Returned value Not implemented instead of ORTE_SUCCESS.
--------------------------------------------------------------------------
I think it is like you said before, POE isn't yet implemented.
I was interested for OpenMPI because it support MPI-2. Since OpenMPI
1.1.1, I install all the version on my SP4 for testing. My impressions are:
- it seems to be very difficult for developpers to implement OpenMPI on
SP4 and I hope one day they achieve it ;)
- in my context, my institution puts many restrictions on the use of our
machine, that's why my tests are incomplete. (On the same way, rsh
command is forbidden between our nodes...)
So, I really thank you for your explanations and precisions.
Best Regards,
**************************************
NGUYEN Anh-Khai Laurent
Equipe Support Utilisateur
Email : laurent.ngu...@idris.fr
Tél : 01.69.35.85.66
Adresse : IDRIS - Institut du Développement et des Ressources en
Informatique Scientifique
CNRS
Batiment 506
BP 167
F - 91403 ORSAY Cedex
Site Web : http://www.idris.fr
**************************************
Tim Prins a écrit :
Hi Laurent,
Unfortunately, as far as I know, none of the current Open MPI developers has
access to a system with POE, so the POE process launcher has fallen into
disrepair. Attached is a patch that should allow you to compile (however, you
may also need to add #include <signal.h> to pls_poe_module.c).
Though this should allow the compile to succeed, launching with POE may not
work (it has not been tested for quite a while). If it doesn't work, you
should use the rsh launcher instead (pass -mca pls rsh on the command line,
or set the parameter using one of the methods here:
http://www.open-mpi.org/faq/?category=tuning#setting-mca-params).

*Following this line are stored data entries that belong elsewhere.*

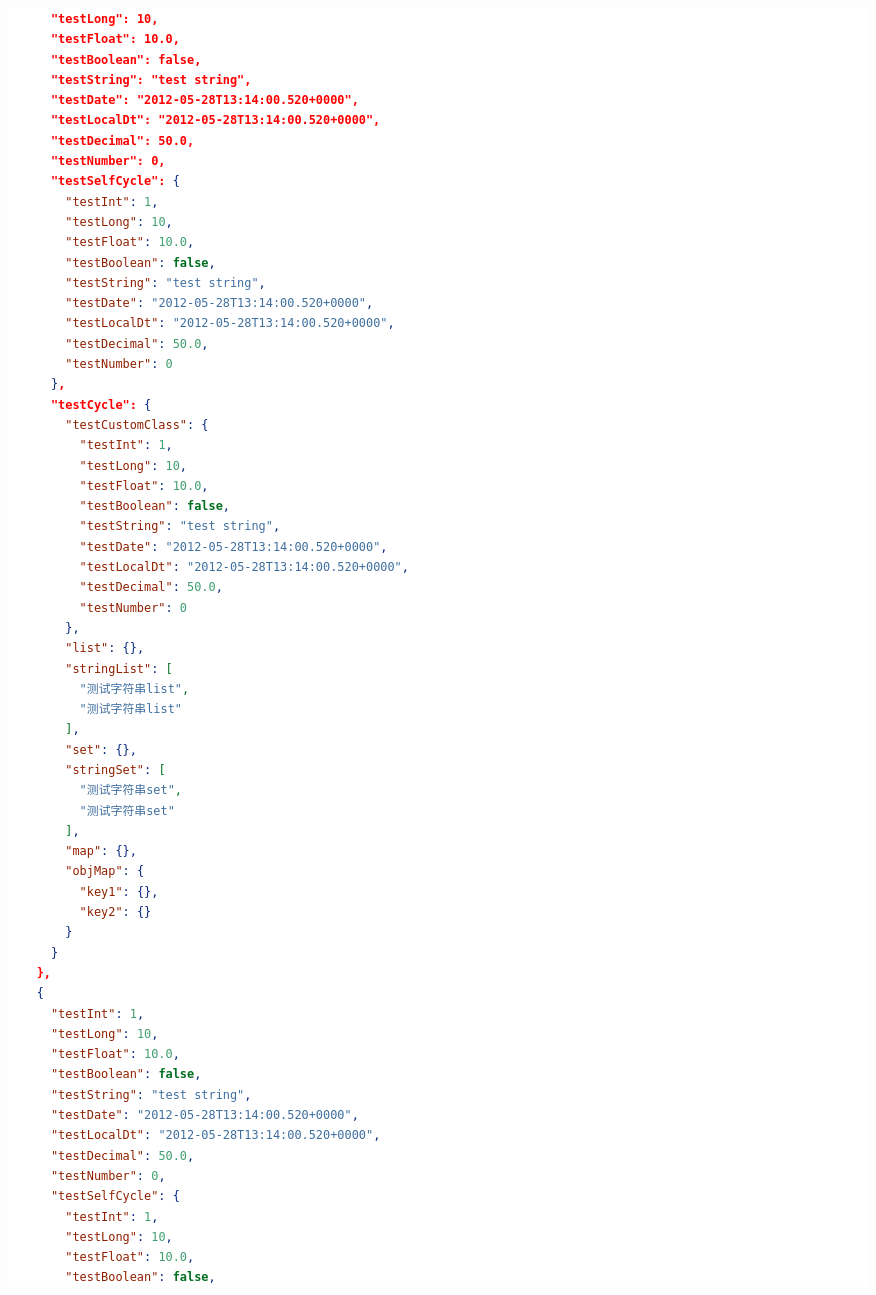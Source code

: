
 ```json
      "testLong": 10,
      "testFloat": 10.0,
      "testBoolean": false,
      "testString": "test string",
      "testDate": "2012-05-28T13:14:00.520+0000",
      "testLocalDt": "2012-05-28T13:14:00.520+0000",
      "testDecimal": 50.0,
      "testNumber": 0,
      "testSelfCycle": {
        "testInt": 1,
        "testLong": 10,
        "testFloat": 10.0,
        "testBoolean": false,
        "testString": "test string",
        "testDate": "2012-05-28T13:14:00.520+0000",
        "testLocalDt": "2012-05-28T13:14:00.520+0000",
        "testDecimal": 50.0,
        "testNumber": 0
      },
      "testCycle": {
        "testCustomClass": {
          "testInt": 1,
          "testLong": 10,
          "testFloat": 10.0,
          "testBoolean": false,
          "testString": "test string",
          "testDate": "2012-05-28T13:14:00.520+0000",
          "testLocalDt": "2012-05-28T13:14:00.520+0000",
          "testDecimal": 50.0,
          "testNumber": 0
        },
        "list": {},
        "stringList": [
          "测试字符串list",
          "测试字符串list"
        ],
        "set": {},
        "stringSet": [
          "测试字符串set",
          "测试字符串set"
        ],
        "map": {},
        "objMap": {
          "key1": {},
          "key2": {}
        }
      }
    },
    {
      "testInt": 1,
      "testLong": 10,
      "testFloat": 10.0,
      "testBoolean": false,
      "testString": "test string",
      "testDate": "2012-05-28T13:14:00.520+0000",
      "testLocalDt": "2012-05-28T13:14:00.520+0000",
      "testDecimal": 50.0,
      "testNumber": 0,
      "testSelfCycle": {
        "testInt": 1,
        "testLong": 10,
        "testFloat": 10.0,
        "testBoolean": false,
```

Sorry about this. We have an IBM machine at my institution which I am told
will have POE on it 'soon', but I am not sure when. Once it does, we will be
working on getting POE well supported again.

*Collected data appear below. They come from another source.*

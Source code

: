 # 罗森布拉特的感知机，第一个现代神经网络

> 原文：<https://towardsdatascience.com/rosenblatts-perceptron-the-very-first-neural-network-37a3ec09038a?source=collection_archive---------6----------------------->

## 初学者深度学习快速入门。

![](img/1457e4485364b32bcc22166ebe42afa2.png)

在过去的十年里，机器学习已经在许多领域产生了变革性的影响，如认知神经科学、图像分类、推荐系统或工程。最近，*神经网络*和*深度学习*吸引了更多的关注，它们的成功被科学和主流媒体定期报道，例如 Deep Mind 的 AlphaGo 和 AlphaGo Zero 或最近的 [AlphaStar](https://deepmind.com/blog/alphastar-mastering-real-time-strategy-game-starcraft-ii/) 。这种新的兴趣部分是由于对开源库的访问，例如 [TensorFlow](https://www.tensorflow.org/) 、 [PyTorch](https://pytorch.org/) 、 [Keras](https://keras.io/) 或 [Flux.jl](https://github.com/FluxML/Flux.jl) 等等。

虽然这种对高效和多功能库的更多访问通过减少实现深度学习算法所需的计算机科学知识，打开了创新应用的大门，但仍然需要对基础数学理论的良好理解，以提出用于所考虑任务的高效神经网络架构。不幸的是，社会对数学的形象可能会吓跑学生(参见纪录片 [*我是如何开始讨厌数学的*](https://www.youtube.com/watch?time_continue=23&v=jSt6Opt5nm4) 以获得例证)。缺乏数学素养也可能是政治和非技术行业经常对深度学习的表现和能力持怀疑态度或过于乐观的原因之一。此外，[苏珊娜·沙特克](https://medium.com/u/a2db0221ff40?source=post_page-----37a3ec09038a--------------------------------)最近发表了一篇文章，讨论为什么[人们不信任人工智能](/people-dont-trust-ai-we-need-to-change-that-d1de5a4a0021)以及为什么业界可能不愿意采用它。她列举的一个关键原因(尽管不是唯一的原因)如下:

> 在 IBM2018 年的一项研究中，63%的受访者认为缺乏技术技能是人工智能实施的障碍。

I should mention that we do use LoadLeveler on one of our machines and Open
MPI seems to work with it quite well. I would be interested in hearing how it
works for you.
Hope this helps, let me know if this works.
Thanks,
Tim
On Thursday 10 May 2007 02:57 am, Laurent Nguyen wrote:
Hello,
I tried to install OpenMPI 1.2 but I saw there some problems when
compiling files with POE. When OpenMPI 1.2.1 was released, I saw in the
bug fixes that this problem was fixed. Then I tried, but it still
doesn't work. The problem comes from orte/mca/pls/poe/pls_poe_module.c.
A static function "static int pls_poe_cancel_operation(void);" is
declared but not defined in the files. I don't know if my configuration
make it bug.
So, if someone achieved to install OpenMPI 1.2.1 on IBM, I would like to
have some advices.
Thank you for your help,
PS: I attached some output files of my installation
------------------------------------------------------------------------
Index: orte/mca/pls/poe/pls_poe_module.c
===================================================================
--- orte/mca/pls/poe/pls_poe_module.c (revision 14640)
+++ orte/mca/pls/poe/pls_poe_module.c (working copy)
@@ -37,6 +37,7 @@
#include "opal/mca/base/mca_base_param.h"
#include "opal/util/argv.h"
#include "opal/util/opal_environ.h"
+#include "opal/util/output.h"
#include "orte/mca/errmgr/errmgr.h"
#include "orte/mca/gpr/gpr.h"
@@ -69,7 +70,10 @@
static int pls_poe_signal_job(orte_jobid_t jobid, int32_t signal, opal_list_t
*attrs);
static int pls_poe_signal_proc(const orte_process_name_t *name, int32_t
signal);
static int pls_poe_finalize(void);
-static int pls_poe_cancel_operation(void);
+static int pls_poe_cancel_operation(void) {
+ return ORTE_ERR_NOT_IMPLEMENTED;
+}
+
orte_pls_base_module_t orte_pls_poe_module = {
pls_poe_launch_job,